▶ **DATA SHOWN**:
^^^^^^^^

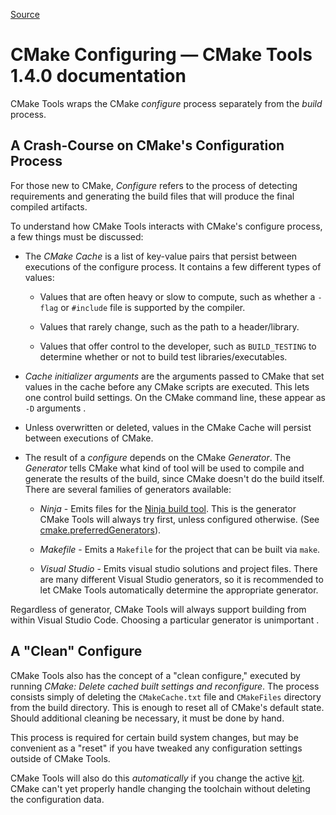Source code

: 
[Source](https://vector-of-bool.github.io/docs/vscode-cmake-tools/configuring.html "Permalink to CMake Configuring — CMake Tools 1.4.0 documentation")

# CMake Configuring — CMake Tools 1.4.0 documentation

CMake Tools wraps the CMake _configure_ process separately from the _build_ process.

## A Crash-Course on CMake's Configuration Process

For those new to CMake, _Configure_ refers to the process of detecting requirements and generating the build files that will produce the final compiled artifacts.

To understand how CMake Tools interacts with CMake's configure process, a few things must be discussed:

* The _CMake Cache_ is a list of key-value pairs that persist between executions of the configure process. It contains a few different types of values:

    * Values that are often heavy or slow to compute, such as whether a `-flag` or `#include` file is supported by the compiler.

    * Values that rarely change, such as the path to a header/library.

    * Values that offer control to the developer, such as `BUILD_TESTING` to determine whether or not to build test libraries/executables.
* _Cache initializer arguments_ are the arguments passed to CMake that set values in the cache before any CMake scripts are executed. This lets one control build settings. On the CMake command line, these appear as `-D` arguments .
* Unless overwritten or deleted, values in the CMake Cache will persist between executions of CMake.
* The result of a _configure_ depends on the CMake _Generator_. The _Generator_ tells CMake what kind of tool will be used to compile and generate the results of the build, since CMake doesn't do the build itself. There are several families of generators available:

    * _Ninja_ \- Emits files for the [Ninja build tool][1]. This is the generator CMake Tools will always try first, unless configured otherwise. (See [cmake.preferredGenerators][2]).

    * _Makefile_ \- Emits a `Makefile` for the project that can be built via `make`.

    * _Visual Studio_ \- Emits visual studio solutions and project files. There are many different Visual Studio generators, so it is recommended to let CMake Tools automatically determine the appropriate generator.

Regardless of generator, CMake Tools will always support building from within Visual Studio Code. Choosing a particular generator is unimportant .

## A "Clean" Configure

CMake Tools also has the concept of a "clean configure," executed by running _CMake: Delete cached built settings and reconfigure_. The process consists simply of deleting the `CMakeCache.txt` file and `CMakeFiles` directory from the build directory. This is enough to reset all of CMake's default state. Should additional cleaning be necessary, it must be done by hand.

This process is required for certain build system changes, but may be convenient as a "reset" if you have tweaked any configuration settings outside of CMake Tools.

CMake Tools will also do this _automatically_ if you change the active [kit][3]. CMake can't yet properly handle changing the toolchain without deleting the configuration data.

[1]: https://ninja-build.org/
[2]: https://vector-of-bool.github.io/settings.html#conf-cmake-preferredgenerators
[3]: https://vector-of-bool.github.io/kits.html#kits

^^^^^^^^

▶ **WORK INSTRUCTION**: Every line of the data that includes the word "Emits" should be copied.

▶ **ANSWER FOR THIS EXERCISE**:
    * _Ninja_ \- Emits files for the [Ninja build tool][1]. This is the generator CMake Tools will always try first, unless configured otherwise. (See [cmake.preferredGenerators][2]).
    * _Makefile_ \- Emits a `Makefile` for the project that can be built via `make`.
    * _Visual Studio_ \- Emits visual studio solutions and project files. There are many different Visual Studio generators, so it is recommended to let CMake Tools automatically determine the appropriate generator.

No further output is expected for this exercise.